Long, Winding Road
Tuesday marked the anniversary of a flashpoint in the gay rights movement. On June 28, 1969, in response to a New York City Police Department raid at The Stonewall Inn in the West Village—a gay bar (which were outlawed at the time)—the GLBT community rioted.
Hundreds fought back against police with bottles and bricks. They smashed windows, set garbage cans ablaze and forced the police intruders to barricade themselves inside. Then the mob lit the Stonewall on fire, too. Rioters formed kick lines that were broken up by nightsticks, according to 2004’s Stonewall: The Riots that Sparked the Gay Revolution by David Carter.

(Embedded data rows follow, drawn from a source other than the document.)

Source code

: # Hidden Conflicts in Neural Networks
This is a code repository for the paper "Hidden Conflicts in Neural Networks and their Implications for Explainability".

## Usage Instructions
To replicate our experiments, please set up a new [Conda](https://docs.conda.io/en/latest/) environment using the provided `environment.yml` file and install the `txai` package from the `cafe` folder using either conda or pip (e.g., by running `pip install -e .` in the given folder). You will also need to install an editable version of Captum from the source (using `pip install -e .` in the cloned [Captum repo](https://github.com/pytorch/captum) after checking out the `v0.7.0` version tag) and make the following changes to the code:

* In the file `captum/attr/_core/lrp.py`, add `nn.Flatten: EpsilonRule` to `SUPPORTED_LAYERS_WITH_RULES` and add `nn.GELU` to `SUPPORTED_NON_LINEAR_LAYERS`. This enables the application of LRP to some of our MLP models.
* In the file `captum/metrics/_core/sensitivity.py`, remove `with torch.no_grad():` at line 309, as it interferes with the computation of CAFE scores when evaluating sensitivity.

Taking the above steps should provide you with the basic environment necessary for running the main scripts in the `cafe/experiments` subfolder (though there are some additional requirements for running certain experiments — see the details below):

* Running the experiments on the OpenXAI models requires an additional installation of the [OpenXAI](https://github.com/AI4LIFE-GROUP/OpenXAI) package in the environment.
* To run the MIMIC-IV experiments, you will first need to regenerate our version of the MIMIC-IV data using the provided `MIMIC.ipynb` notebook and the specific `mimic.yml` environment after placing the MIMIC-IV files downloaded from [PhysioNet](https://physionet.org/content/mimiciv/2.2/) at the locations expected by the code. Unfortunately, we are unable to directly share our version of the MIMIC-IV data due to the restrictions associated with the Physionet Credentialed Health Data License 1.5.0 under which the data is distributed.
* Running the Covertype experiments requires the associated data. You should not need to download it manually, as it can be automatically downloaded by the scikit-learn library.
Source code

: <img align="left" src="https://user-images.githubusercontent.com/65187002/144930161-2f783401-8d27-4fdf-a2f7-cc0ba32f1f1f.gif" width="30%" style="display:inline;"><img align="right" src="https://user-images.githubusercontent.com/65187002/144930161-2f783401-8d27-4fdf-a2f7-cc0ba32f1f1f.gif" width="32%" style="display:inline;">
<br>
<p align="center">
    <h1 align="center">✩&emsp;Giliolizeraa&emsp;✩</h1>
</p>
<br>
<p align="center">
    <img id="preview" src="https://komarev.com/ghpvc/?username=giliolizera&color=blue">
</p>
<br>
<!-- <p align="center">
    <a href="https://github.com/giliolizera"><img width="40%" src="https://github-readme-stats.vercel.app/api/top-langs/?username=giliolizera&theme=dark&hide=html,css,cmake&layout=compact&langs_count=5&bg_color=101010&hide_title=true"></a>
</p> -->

It was the first time the gay community had collectively resisted what had then been frequent harassment and raids of suspected gay-friendly establishments to arrest homosexuals and thwart what was considered then a moral and psychological aberration. The standoff sparked similar confrontations in ensuing days, attracting thousands and eventually hundreds of thousands to the cause. It inspired Gay Pride marches the following year in several other cities as commemoration of the Stonewall riot, with the celebration of the riot’s anniversary continuing to this day. Only now, it’s global.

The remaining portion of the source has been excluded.